From the entries below, copy every line holding the word "useful".

---

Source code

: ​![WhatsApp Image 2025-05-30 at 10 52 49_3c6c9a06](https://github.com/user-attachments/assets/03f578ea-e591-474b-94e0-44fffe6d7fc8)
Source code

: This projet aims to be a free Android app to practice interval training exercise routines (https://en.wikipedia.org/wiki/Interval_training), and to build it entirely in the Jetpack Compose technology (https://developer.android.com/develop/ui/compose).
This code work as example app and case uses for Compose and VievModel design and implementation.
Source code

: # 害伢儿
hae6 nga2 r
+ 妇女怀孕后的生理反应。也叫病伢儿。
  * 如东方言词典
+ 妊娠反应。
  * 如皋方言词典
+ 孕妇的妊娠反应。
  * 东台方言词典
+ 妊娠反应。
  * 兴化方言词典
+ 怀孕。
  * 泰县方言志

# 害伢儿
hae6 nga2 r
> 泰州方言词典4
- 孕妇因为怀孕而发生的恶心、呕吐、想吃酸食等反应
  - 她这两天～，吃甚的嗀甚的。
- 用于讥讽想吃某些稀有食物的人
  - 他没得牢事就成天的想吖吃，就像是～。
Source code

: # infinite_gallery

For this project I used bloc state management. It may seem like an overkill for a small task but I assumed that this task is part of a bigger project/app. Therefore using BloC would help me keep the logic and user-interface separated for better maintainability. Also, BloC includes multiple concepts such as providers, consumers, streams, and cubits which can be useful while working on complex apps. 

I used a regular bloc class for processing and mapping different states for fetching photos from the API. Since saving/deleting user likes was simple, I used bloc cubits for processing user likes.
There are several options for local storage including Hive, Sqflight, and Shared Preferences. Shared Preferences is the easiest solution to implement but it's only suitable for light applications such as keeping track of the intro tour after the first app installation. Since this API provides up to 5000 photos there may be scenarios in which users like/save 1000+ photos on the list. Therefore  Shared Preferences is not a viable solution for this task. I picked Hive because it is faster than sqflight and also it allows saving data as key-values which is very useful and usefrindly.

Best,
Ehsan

---

▶ Reply:
For this project I used bloc state management. It may seem like an overkill for a small task but I assumed that this task is part of a bigger project/app. Therefore using BloC would help me keep the logic and user-interface separated for better maintainability. Also, BloC includes multiple concepts such as providers, consumers, streams, and cubits which can be useful while working on complex apps. 
There are several options for local storage including Hive, Sqflight, and Shared Preferences. Shared Preferences is the easiest solution to implement but it's only suitable for light applications such as keeping track of the intro tour after the first app installation. Since this API provides up to 5000 photos there may be scenarios in which users like/save 1000+ photos on the list. Therefore  Shared Preferences is not a viable solution for this task. I picked Hive because it is faster than sqflight and also it allows saving data as key-values which is very useful and usefrindly.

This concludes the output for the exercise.